═══ Source data ═══
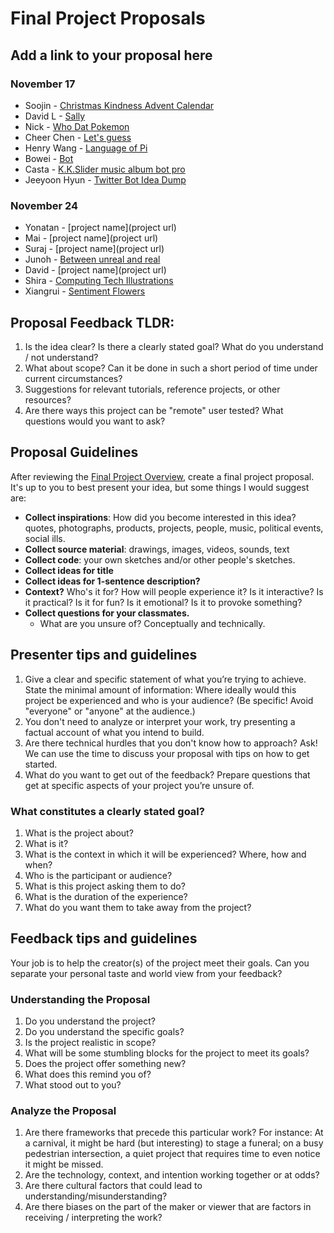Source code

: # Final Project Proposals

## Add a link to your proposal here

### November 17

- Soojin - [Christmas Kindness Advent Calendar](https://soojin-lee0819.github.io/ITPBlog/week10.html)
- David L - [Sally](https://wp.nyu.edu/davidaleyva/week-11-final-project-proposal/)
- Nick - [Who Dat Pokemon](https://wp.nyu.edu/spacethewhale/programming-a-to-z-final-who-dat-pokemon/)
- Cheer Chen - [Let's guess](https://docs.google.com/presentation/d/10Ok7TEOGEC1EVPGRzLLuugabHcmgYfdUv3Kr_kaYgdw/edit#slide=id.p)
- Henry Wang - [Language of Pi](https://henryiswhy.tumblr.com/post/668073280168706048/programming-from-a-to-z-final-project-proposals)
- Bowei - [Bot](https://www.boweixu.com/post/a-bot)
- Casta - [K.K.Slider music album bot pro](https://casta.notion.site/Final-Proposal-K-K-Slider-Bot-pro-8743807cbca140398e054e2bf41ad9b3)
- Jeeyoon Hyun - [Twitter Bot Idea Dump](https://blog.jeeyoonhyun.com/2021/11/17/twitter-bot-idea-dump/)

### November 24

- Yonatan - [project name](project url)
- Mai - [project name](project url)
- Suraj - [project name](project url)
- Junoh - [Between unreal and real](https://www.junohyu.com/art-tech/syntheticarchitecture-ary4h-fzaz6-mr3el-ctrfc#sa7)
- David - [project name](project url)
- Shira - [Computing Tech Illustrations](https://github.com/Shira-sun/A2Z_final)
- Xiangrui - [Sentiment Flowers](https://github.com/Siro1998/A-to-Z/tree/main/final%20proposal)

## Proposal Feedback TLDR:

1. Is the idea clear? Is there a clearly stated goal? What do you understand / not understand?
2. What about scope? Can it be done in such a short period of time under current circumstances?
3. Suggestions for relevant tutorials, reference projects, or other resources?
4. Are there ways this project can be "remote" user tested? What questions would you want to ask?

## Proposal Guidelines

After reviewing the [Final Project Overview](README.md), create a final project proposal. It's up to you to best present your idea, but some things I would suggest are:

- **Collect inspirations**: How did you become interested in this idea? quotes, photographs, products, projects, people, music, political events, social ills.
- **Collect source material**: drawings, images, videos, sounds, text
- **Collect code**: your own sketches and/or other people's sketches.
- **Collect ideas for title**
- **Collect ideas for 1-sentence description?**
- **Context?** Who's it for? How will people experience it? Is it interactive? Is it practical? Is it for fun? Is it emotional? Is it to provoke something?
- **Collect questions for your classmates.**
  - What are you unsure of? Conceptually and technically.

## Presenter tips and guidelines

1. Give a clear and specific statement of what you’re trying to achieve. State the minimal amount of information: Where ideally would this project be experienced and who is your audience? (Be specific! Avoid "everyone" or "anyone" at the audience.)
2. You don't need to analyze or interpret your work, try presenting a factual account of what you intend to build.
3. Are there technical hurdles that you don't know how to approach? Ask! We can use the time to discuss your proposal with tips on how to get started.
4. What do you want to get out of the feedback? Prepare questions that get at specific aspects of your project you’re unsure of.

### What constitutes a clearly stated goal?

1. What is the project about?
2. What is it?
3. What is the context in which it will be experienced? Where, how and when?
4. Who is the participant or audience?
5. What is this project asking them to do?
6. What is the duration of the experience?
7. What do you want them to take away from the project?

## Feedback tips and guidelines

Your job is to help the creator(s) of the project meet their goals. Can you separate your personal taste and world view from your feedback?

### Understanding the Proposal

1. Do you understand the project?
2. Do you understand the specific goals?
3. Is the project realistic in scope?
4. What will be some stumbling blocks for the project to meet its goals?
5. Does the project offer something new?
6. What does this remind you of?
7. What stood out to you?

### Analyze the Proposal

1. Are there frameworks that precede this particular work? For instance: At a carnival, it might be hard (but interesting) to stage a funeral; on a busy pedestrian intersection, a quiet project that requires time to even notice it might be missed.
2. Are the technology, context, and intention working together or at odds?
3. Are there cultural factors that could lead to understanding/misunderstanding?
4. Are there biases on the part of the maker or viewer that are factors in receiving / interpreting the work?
═══
Exactly as they stand, retype all the entries, but omit the pictures.

* Exercise result
Source code

: # Final Project Proposals

## Add a link to your proposal here

### November 17

- Soojin - [Christmas Kindness Advent Calendar](https://soojin-lee0819.github.io/ITPBlog/week10.html)
- David L - [Sally](https://wp.nyu.edu/davidaleyva/week-11-final-project-proposal/)
- Nick - [Who Dat Pokemon](https://wp.nyu.edu/spacethewhale/programming-a-to-z-final-who-dat-pokemon/)
- Cheer Chen - [Let's guess](https://docs.google.com/presentation/d/10Ok7TEOGEC1EVPGRzLLuugabHcmgYfdUv3Kr_kaYgdw/edit#slide=id.p)
- Henry Wang - [Language of Pi](https://henryiswhy.tumblr.com/post/668073280168706048/programming-from-a-to-z-final-project-proposals)
- Bowei - [Bot](https://www.boweixu.com/post/a-bot)
- Casta - [K.K.Slider music album bot pro](https://casta.notion.site/Final-Proposal-K-K-Slider-Bot-pro-8743807cbca140398e054e2bf41ad9b3)
- Jeeyoon Hyun - [Twitter Bot Idea Dump](https://blog.jeeyoonhyun.com/2021/11/17/twitter-bot-idea-dump/)

### November 24

- Yonatan - [project name](project url)
- Mai - [project name](project url)
- Suraj - [project name](project url)
- Junoh - [Between unreal and real](https://www.junohyu.com/art-tech/syntheticarchitecture-ary4h-fzaz6-mr3el-ctrfc#sa7)
- David - [project name](project url)
- Shira - [Computing Tech Illustrations](https://github.com/Shira-sun/A2Z_final)
- Xiangrui - [Sentiment Flowers](https://github.com/Siro1998/A-to-Z/tree/main/final%20proposal)

## Proposal Feedback TLDR:

1. Is the idea clear? Is there a clearly stated goal? What do you understand / not understand?
2. What about scope? Can it be done in such a short period of time under current circumstances?
3. Suggestions for relevant tutorials, reference projects, or other resources?
4. Are there ways this project can be "remote" user tested? What questions would you want to ask?

## Proposal Guidelines

After reviewing the [Final Project Overview](README.md), create a final project proposal. It's up to you to best present your idea, but some things I would suggest are:

- **Collect inspirations**: How did you become interested in this idea? quotes, photographs, products, projects, people, music, political events, social ills.
- **Collect source material**: drawings, images, videos, sounds, text
- **Collect code**: your own sketches and/or other people's sketches.
- **Collect ideas for title**
- **Collect ideas for 1-sentence description?**
- **Context?** Who's it for? How will people experience it? Is it interactive? Is it practical? Is it for fun? Is it emotional? Is it to provoke something?
- **Collect questions for your classmates.**
  - What are you unsure of? Conceptually and technically.

## Presenter tips and guidelines

1. Give a clear and specific statement of what you’re trying to achieve. State the minimal amount of information: Where ideally would this project be experienced and who is your audience? (Be specific! Avoid "everyone" or "anyone" at the audience.)
2. You don't need to analyze or interpret your work, try presenting a factual account of what you intend to build.
3. Are there technical hurdles that you don't know how to approach? Ask! We can use the time to discuss your proposal with tips on how to get started.
4. What do you want to get out of the feedback? Prepare questions that get at specific aspects of your project you’re unsure of.

### What constitutes a clearly stated goal?

1. What is the project about?
2. What is it?
3. What is the context in which it will be experienced? Where, how and when?
4. Who is the participant or audience?
5. What is this project asking them to do?
6. What is the duration of the experience?
7. What do you want them to take away from the project?

## Feedback tips and guidelines

Your job is to help the creator(s) of the project meet their goals. Can you separate your personal taste and world view from your feedback?

### Understanding the Proposal

1. Do you understand the project?
2. Do you understand the specific goals?
3. Is the project realistic in scope?
4. What will be some stumbling blocks for the project to meet its goals?
5. Does the project offer something new?
6. What does this remind you of?
7. What stood out to you?

### Analyze the Proposal

1. Are there frameworks that precede this particular work? For instance: At a carnival, it might be hard (but interesting) to stage a funeral; on a busy pedestrian intersection, a quiet project that requires time to even notice it might be missed.
2. Are the technology, context, and intention working together or at odds?
3. Are there cultural factors that could lead to understanding/misunderstanding?
4. Are there biases on the part of the maker or viewer that are factors in receiving / interpreting the work?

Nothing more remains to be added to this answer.